*** Given data Section Begins ***

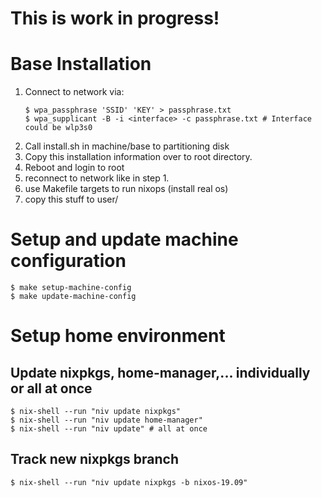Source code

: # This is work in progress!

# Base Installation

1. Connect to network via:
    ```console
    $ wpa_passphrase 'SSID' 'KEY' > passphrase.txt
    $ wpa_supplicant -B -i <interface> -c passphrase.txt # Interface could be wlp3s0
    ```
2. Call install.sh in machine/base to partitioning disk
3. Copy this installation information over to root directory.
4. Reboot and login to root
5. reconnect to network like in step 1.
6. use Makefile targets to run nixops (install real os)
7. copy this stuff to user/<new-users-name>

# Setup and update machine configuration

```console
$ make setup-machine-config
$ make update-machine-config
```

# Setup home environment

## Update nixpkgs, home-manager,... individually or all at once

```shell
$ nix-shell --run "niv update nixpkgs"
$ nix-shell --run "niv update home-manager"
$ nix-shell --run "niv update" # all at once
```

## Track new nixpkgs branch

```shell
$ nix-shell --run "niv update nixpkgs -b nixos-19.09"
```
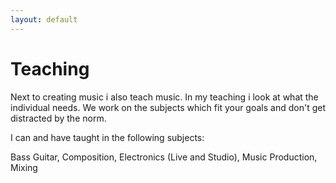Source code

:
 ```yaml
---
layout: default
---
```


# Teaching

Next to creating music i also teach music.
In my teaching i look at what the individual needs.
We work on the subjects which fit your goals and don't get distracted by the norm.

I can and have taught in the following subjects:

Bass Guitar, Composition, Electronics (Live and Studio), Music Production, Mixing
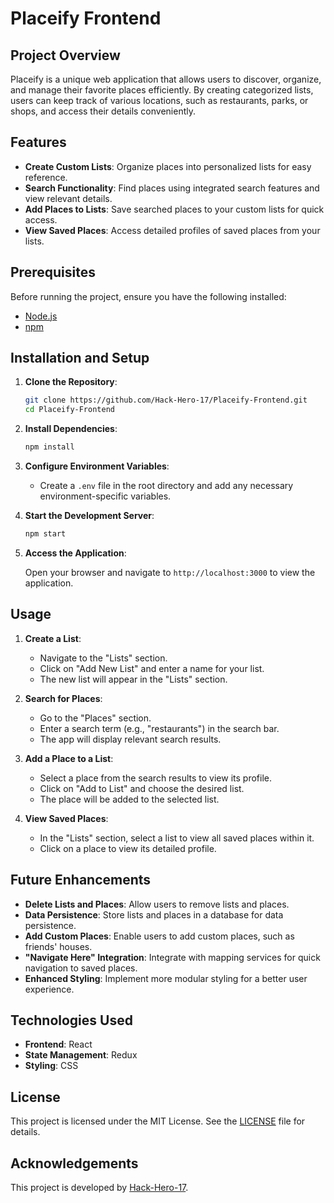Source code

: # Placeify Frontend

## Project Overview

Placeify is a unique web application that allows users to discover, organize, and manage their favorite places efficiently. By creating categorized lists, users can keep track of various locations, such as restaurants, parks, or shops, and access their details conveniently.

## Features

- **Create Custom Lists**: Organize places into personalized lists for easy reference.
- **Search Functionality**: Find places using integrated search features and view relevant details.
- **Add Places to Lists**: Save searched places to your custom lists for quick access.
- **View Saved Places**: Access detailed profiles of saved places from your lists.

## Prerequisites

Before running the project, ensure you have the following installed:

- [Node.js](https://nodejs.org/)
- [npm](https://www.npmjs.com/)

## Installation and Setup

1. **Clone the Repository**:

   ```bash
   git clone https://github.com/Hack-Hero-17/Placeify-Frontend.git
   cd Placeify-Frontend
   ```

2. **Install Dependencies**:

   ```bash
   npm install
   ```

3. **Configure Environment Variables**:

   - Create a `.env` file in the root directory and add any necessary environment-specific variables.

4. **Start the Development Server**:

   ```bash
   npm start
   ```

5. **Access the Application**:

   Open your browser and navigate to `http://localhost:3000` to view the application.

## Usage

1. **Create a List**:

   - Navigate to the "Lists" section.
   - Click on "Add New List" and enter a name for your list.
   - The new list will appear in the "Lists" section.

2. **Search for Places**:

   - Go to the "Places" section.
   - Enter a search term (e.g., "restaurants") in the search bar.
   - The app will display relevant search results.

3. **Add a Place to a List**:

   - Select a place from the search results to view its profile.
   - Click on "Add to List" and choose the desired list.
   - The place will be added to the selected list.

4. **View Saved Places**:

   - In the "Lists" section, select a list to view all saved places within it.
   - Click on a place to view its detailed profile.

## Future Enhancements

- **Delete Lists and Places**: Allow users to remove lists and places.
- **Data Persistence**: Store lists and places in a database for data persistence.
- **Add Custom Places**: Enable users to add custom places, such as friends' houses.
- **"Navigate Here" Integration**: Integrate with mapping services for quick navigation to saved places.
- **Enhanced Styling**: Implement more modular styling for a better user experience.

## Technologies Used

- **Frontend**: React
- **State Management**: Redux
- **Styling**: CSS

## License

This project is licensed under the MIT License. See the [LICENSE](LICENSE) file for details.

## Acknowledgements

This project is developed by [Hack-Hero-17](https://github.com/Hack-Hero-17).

*** Given data Section Ends ***

» **Exercise description**: The whole listing should be reproduced exactly. Images don't go in.

» **Worked solution**:
Source code

: # This is work in progress!

# Base Installation

1. Connect to network via:
    ```console
    $ wpa_passphrase 'SSID' 'KEY' > passphrase.txt
    $ wpa_supplicant -B -i <interface> -c passphrase.txt # Interface could be wlp3s0
    ```
2. Call install.sh in machine/base to partitioning disk
3. Copy this installation information over to root directory.
4. Reboot and login to root
5. reconnect to network like in step 1.
6. use Makefile targets to run nixops (install real os)
7. copy this stuff to user/<new-users-name>

# Setup and update machine configuration

```console
$ make setup-machine-config
$ make update-machine-config
```

# Setup home environment

## Update nixpkgs, home-manager,... individually or all at once

```shell
$ nix-shell --run "niv update nixpkgs"
$ nix-shell --run "niv update home-manager"
$ nix-shell --run "niv update" # all at once
```

## Track new nixpkgs branch

```shell
$ nix-shell --run "niv update nixpkgs -b nixos-19.09"
```
Source code

:
 ```yaml
---
layout: default
---
```


# Teaching

Next to creating music i also teach music.
In my teaching i look at what the individual needs.
We work on the subjects which fit your goals and don't get distracted by the norm.

I can and have taught in the following subjects:

Bass Guitar, Composition, Electronics (Live and Studio), Music Production, Mixing
Source code

: # Placeify Frontend

## Project Overview

Placeify is a unique web application that allows users to discover, organize, and manage their favorite places efficiently. By creating categorized lists, users can keep track of various locations, such as restaurants, parks, or shops, and access their details conveniently.

## Features

- **Create Custom Lists**: Organize places into personalized lists for easy reference.
- **Search Functionality**: Find places using integrated search features and view relevant details.
- **Add Places to Lists**: Save searched places to your custom lists for quick access.
- **View Saved Places**: Access detailed profiles of saved places from your lists.

## Prerequisites

Before running the project, ensure you have the following installed:

- [Node.js](https://nodejs.org/)
- [npm](https://www.npmjs.com/)

## Installation and Setup

1. **Clone the Repository**:

   ```bash
   git clone https://github.com/Hack-Hero-17/Placeify-Frontend.git
   cd Placeify-Frontend
   ```

2. **Install Dependencies**:

   ```bash
   npm install
   ```

3. **Configure Environment Variables**:

   - Create a `.env` file in the root directory and add any necessary environment-specific variables.

4. **Start the Development Server**:

   ```bash
   npm start
   ```

5. **Access the Application**:

   Open your browser and navigate to `http://localhost:3000` to view the application.

## Usage

1. **Create a List**:

   - Navigate to the "Lists" section.
   - Click on "Add New List" and enter a name for your list.
   - The new list will appear in the "Lists" section.

2. **Search for Places**:

   - Go to the "Places" section.
   - Enter a search term (e.g., "restaurants") in the search bar.
   - The app will display relevant search results.

3. **Add a Place to a List**:

   - Select a place from the search results to view its profile.
   - Click on "Add to List" and choose the desired list.
   - The place will be added to the selected list.

4. **View Saved Places**:

   - In the "Lists" section, select a list to view all saved places within it.
   - Click on a place to view its detailed profile.

## Future Enhancements

- **Delete Lists and Places**: Allow users to remove lists and places.
- **Data Persistence**: Store lists and places in a database for data persistence.
- **Add Custom Places**: Enable users to add custom places, such as friends' houses.
- **"Navigate Here" Integration**: Integrate with mapping services for quick navigation to saved places.
- **Enhanced Styling**: Implement more modular styling for a better user experience.

## Technologies Used

- **Frontend**: React
- **State Management**: Redux
- **Styling**: CSS

## License

This project is licensed under the MIT License. See the [LICENSE](LICENSE) file for details.

## Acknowledgements

This project is developed by [Hack-Hero-17](https://github.com/Hack-Hero-17).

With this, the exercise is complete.